During the offseason, Morales signed a contract extension to keep him in Salt Lake until 2012.  In 2009, he continued as one of RSL's top players, although his numbers declined somewhat. His play has been solid enough to earn him a selection in the 2009 MLS All-Star Game. Already a fan favorite, Morales scored a spectacular goal in the team's 1-0 exhibition victory over Club América on July 11. Morales started off the 2010 MLS season with a bang, tallying two goals and an assist against the San Jose Earthquakes.
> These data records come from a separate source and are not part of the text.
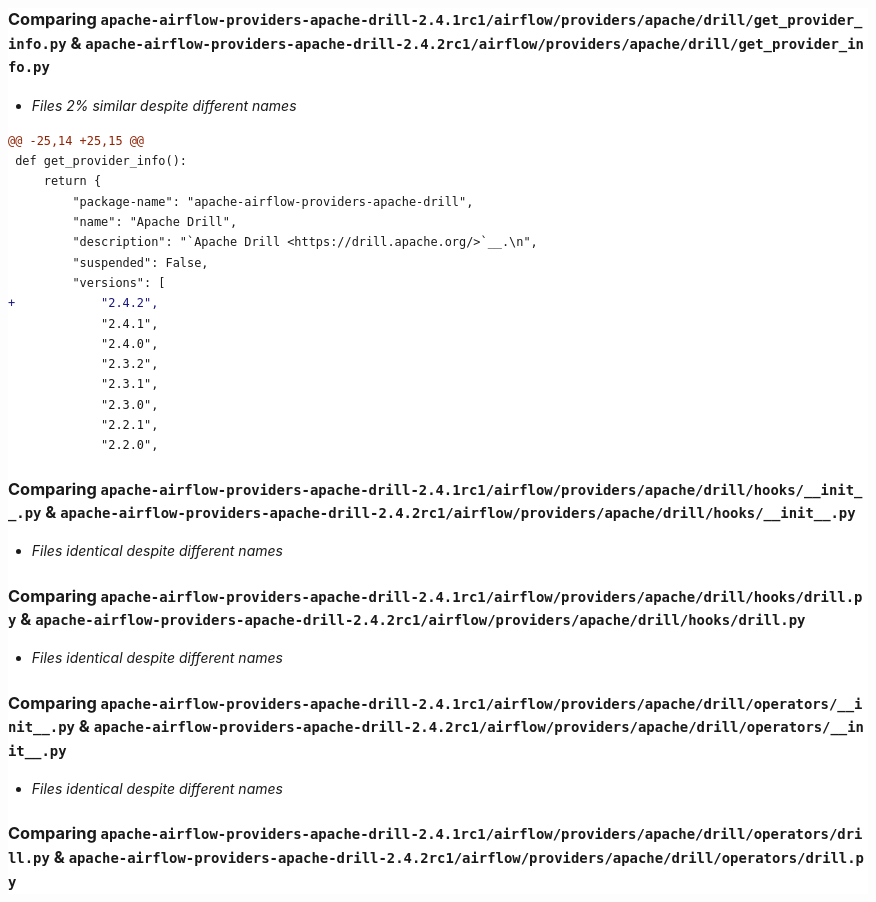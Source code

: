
 ```diff
```

### Comparing `apache-airflow-providers-apache-drill-2.4.1rc1/airflow/providers/apache/drill/get_provider_info.py` & `apache-airflow-providers-apache-drill-2.4.2rc1/airflow/providers/apache/drill/get_provider_info.py`

 * *Files 2% similar despite different names*

```diff
@@ -25,14 +25,15 @@
 def get_provider_info():
     return {
         "package-name": "apache-airflow-providers-apache-drill",
         "name": "Apache Drill",
         "description": "`Apache Drill <https://drill.apache.org/>`__.\n",
         "suspended": False,
         "versions": [
+            "2.4.2",
             "2.4.1",
             "2.4.0",
             "2.3.2",
             "2.3.1",
             "2.3.0",
             "2.2.1",
             "2.2.0",
```

### Comparing `apache-airflow-providers-apache-drill-2.4.1rc1/airflow/providers/apache/drill/hooks/__init__.py` & `apache-airflow-providers-apache-drill-2.4.2rc1/airflow/providers/apache/drill/hooks/__init__.py`

 * *Files identical despite different names*

### Comparing `apache-airflow-providers-apache-drill-2.4.1rc1/airflow/providers/apache/drill/hooks/drill.py` & `apache-airflow-providers-apache-drill-2.4.2rc1/airflow/providers/apache/drill/hooks/drill.py`

 * *Files identical despite different names*

### Comparing `apache-airflow-providers-apache-drill-2.4.1rc1/airflow/providers/apache/drill/operators/__init__.py` & `apache-airflow-providers-apache-drill-2.4.2rc1/airflow/providers/apache/drill/operators/__init__.py`

 * *Files identical despite different names*

### Comparing `apache-airflow-providers-apache-drill-2.4.1rc1/airflow/providers/apache/drill/operators/drill.py` & `apache-airflow-providers-apache-drill-2.4.2rc1/airflow/providers/apache/drill/operators/drill.py`

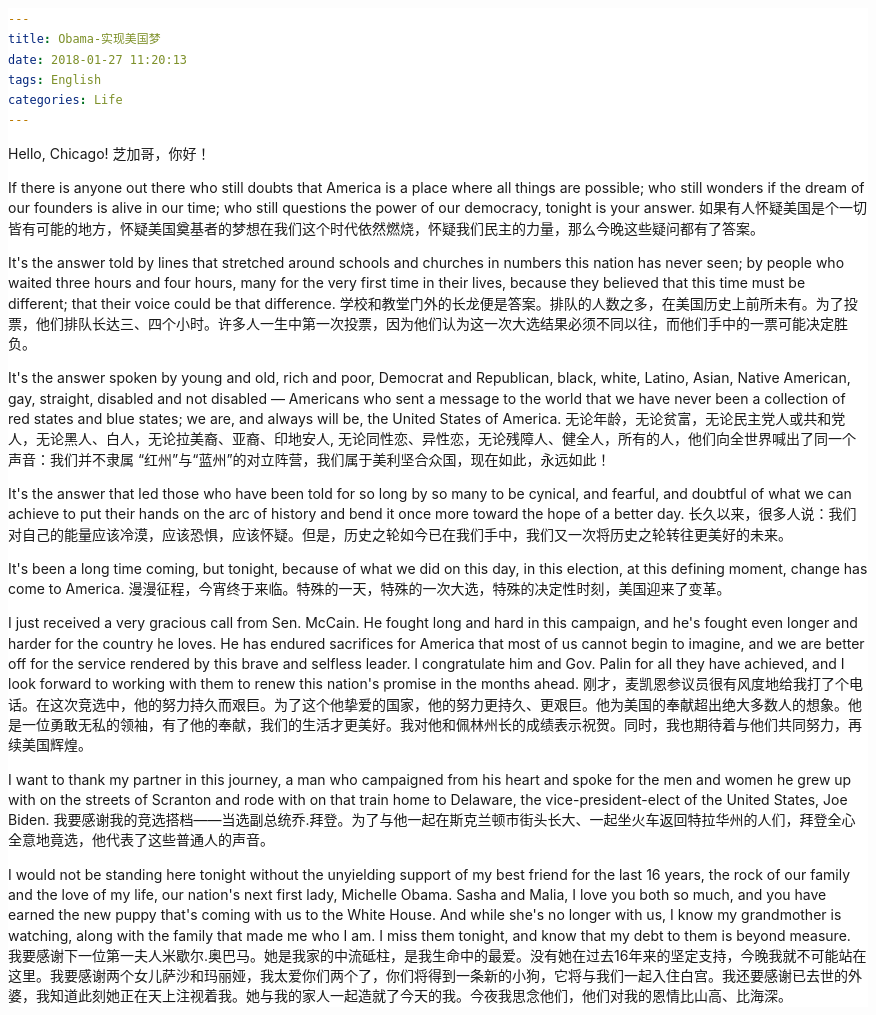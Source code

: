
 ```yaml
---
title: Obama-实现美国梦
date: 2018-01-27 11:20:13
tags: English
categories: Life
---
```


Hello, Chicago!
芝加哥，你好！

If there is anyone out there who still doubts that America is a place where all things are possible; who still wonders if the dream of our founders is alive in our time; who still questions the power of our democracy, tonight is your answer.
如果有人怀疑美国是个一切皆有可能的地方，怀疑美国奠基者的梦想在我们这个时代依然燃烧，怀疑我们民主的力量，那么今晚这些疑问都有了答案。

It's the answer told by lines that stretched around schools and churches in numbers this nation has never seen; by people who waited three hours and four hours, many for the very first time in their lives, because they believed that this time must be different; that their voice could be that difference.
学校和教堂门外的长龙便是答案。排队的人数之多，在美国历史上前所未有。为了投票，他们排队长达三、四个小时。许多人一生中第一次投票，因为他们认为这一次大选结果必须不同以往，而他们手中的一票可能决定胜负。

It's the answer spoken by young and old, rich and poor, Democrat and Republican, black, white, Latino, Asian, Native American, gay, straight, disabled and not disabled — Americans who sent a message to the world that we have never been a collection of red states and blue states; we are, and always will be, the United States of America.
无论年龄，无论贫富，无论民主党人或共和党人，无论黑人、白人，无论拉美裔、亚裔、印地安人, 无论同性恋、异性恋，无论残障人、健全人，所有的人，他们向全世界喊出了同一个声音：我们并不隶属 “红州”与“蓝州”的对立阵营，我们属于美利坚合众国，现在如此，永远如此！

It's the answer that led those who have been told for so long by so many to be cynical, and fearful, and doubtful of what we can achieve to put their hands on the arc of history and bend it once more toward the hope of a better day.
长久以来，很多人说：我们对自己的能量应该冷漠，应该恐惧，应该怀疑。但是，历史之轮如今已在我们手中，我们又一次将历史之轮转往更美好的未来。

It's been a long time coming, but tonight, because of what we did on this day, in this election, at this defining moment, change has come to America.
漫漫征程，今宵终于来临。特殊的一天，特殊的一次大选，特殊的决定性时刻，美国迎来了变革。

I just received a very gracious call from Sen. McCain. He fought long and hard in this campaign, and he's fought even longer and harder for the country he loves. He has endured sacrifices for America that most of us cannot begin to imagine, and we are better off for the service rendered by this brave and selfless leader. I congratulate him and Gov. Palin for all they have achieved, and I look forward to working with them to renew this nation's promise in the months ahead.
刚才，麦凯恩参议员很有风度地给我打了个电话。在这次竞选中，他的努力持久而艰巨。为了这个他挚爱的国家，他的努力更持久、更艰巨。他为美国的奉献超出绝大多数人的想象。他是一位勇敢无私的领袖，有了他的奉献，我们的生活才更美好。我对他和佩林州长的成绩表示祝贺。同时，我也期待着与他们共同努力，再续美国辉煌。

I want to thank my partner in this journey, a man who campaigned from his heart and spoke for the men and women he grew up with on the streets of Scranton and rode with on that train home to Delaware, the vice-president-elect of the United States, Joe Biden.
我要感谢我的竞选搭档——当选副总统乔.拜登。为了与他一起在斯克兰顿市街头长大、一起坐火车返回特拉华州的人们，拜登全心全意地竟选，他代表了这些普通人的声音。

I would not be standing here tonight without the unyielding support of my best friend for the last 16 years, the rock of our family and the love of my life, our nation's next first lady, Michelle Obama. Sasha and Malia, I love you both so much, and you have earned the new puppy that's coming with us to the White House. And while she's no longer with us, I know my grandmother is watching, along with the family that made me who I am. I miss them tonight, and know that my debt to them is beyond measure.
我要感谢下一位第一夫人米歇尔.奥巴马。她是我家的中流砥柱，是我生命中的最爱。没有她在过去16年来的坚定支持，今晚我就不可能站在这里。我要感谢两个女儿萨沙和玛丽娅，我太爱你们两个了，你们将得到一条新的小狗，它将与我们一起入住白宫。我还要感谢已去世的外婆，我知道此刻她正在天上注视着我。她与我的家人一起造就了今天的我。今夜我思念他们，他们对我的恩情比山高、比海深。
On May 7, 2011, in a game against Chivas USA, Morales suffered a fracture-dislocation in his left ankle after a challenge from Marcos Mondaini. He was out for over four months, returning to play on September 28, 2011.

Morales announced that he would leave Real Salt Lake on November 3, 2016, having tallied more assists than any player in club history. He signed as a free agent with FC Dallas on December 27, 2016.

On April 12, 2018, Morales officially announced his retirement from playing professional football.

Coaching
Upon retirement, Morales became coach of the FC Dallas Under-13 academy team, guiding the team to an international championship at the Copa Rayados Internacional tournament in Mexico.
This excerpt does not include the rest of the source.